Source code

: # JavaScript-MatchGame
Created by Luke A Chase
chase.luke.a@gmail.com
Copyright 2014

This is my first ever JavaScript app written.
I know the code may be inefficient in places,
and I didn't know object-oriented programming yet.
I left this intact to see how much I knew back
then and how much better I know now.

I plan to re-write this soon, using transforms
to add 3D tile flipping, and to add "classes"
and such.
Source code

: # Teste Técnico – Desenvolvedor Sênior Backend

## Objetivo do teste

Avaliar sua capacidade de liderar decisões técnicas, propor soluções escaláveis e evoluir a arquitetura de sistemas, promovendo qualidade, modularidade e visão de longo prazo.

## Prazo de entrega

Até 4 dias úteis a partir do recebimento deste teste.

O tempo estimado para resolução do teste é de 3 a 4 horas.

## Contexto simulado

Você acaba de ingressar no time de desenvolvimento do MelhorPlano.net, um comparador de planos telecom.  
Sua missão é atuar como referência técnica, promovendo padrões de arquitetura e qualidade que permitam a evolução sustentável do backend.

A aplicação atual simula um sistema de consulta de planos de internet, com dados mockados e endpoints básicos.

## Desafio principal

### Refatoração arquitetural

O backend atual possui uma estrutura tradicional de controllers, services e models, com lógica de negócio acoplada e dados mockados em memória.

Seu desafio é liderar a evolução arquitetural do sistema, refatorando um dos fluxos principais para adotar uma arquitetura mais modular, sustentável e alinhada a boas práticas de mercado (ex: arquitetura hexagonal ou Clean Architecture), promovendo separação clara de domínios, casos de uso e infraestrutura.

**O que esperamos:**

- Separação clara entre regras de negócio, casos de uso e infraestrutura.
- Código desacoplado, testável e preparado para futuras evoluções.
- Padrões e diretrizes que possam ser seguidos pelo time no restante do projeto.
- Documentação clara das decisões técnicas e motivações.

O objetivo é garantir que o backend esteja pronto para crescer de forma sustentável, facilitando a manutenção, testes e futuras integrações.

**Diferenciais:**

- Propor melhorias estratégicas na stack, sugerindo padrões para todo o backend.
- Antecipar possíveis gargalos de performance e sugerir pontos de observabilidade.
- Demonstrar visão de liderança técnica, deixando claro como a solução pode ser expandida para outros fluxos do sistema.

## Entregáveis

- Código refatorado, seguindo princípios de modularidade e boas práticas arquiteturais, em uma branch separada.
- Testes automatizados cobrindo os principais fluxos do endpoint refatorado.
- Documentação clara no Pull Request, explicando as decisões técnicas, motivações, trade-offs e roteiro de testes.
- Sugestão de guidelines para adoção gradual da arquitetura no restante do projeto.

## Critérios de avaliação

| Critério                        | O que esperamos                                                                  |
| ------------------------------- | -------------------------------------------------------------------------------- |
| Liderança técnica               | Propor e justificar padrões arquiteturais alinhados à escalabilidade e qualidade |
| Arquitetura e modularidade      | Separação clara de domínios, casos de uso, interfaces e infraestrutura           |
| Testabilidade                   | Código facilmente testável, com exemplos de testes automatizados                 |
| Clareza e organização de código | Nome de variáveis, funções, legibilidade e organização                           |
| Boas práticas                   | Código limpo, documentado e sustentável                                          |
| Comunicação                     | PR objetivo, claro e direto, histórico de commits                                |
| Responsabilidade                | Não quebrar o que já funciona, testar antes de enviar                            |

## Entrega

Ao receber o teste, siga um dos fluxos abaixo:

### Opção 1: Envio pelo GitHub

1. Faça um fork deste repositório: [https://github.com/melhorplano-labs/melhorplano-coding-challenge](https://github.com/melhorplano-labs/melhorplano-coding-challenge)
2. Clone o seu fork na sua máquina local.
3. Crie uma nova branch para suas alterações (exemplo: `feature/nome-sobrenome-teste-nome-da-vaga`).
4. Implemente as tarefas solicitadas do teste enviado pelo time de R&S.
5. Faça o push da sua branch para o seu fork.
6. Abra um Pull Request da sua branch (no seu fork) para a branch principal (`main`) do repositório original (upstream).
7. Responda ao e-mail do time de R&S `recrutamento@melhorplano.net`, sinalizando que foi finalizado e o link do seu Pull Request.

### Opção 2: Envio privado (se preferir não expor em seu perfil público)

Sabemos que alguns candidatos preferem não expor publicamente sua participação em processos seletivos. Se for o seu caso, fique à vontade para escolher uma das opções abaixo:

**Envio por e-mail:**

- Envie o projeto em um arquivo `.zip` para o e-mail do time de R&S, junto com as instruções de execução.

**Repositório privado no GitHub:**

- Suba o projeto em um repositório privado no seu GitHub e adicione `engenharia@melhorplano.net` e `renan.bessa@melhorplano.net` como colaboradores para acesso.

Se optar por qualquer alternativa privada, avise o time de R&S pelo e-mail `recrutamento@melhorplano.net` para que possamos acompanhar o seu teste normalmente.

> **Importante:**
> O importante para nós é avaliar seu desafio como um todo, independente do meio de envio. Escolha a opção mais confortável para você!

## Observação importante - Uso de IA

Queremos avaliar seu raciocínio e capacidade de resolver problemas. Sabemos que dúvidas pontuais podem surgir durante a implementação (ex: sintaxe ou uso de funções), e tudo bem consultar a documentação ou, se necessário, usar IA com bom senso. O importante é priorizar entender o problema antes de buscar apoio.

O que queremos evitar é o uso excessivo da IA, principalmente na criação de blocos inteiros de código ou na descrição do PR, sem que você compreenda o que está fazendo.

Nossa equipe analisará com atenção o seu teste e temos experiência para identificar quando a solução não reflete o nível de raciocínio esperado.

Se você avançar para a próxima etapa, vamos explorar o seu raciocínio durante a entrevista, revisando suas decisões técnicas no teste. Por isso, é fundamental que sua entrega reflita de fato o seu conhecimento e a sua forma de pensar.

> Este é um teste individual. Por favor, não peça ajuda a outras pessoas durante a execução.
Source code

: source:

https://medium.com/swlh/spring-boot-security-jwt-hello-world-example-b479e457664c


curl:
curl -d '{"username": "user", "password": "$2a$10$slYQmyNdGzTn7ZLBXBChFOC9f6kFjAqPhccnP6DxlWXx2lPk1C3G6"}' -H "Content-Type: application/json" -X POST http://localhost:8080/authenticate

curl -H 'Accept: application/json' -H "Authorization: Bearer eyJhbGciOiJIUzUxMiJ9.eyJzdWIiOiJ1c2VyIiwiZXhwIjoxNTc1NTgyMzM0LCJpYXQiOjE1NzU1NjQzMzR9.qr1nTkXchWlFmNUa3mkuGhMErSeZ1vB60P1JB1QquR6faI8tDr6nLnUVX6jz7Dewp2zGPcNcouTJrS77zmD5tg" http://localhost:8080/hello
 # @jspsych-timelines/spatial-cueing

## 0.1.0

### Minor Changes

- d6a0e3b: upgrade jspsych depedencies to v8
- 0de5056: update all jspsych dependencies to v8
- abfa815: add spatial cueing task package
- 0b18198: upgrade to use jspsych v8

→ **BRIEF**
Return every line above in which the string "jspsych" occurs.

→ **WRITTEN SOLUTION**
 # @jspsych-timelines/spatial-cueing
- d6a0e3b: upgrade jspsych depedencies to v8
- 0de5056: update all jspsych dependencies to v8
- 0b18198: upgrade to use jspsych v8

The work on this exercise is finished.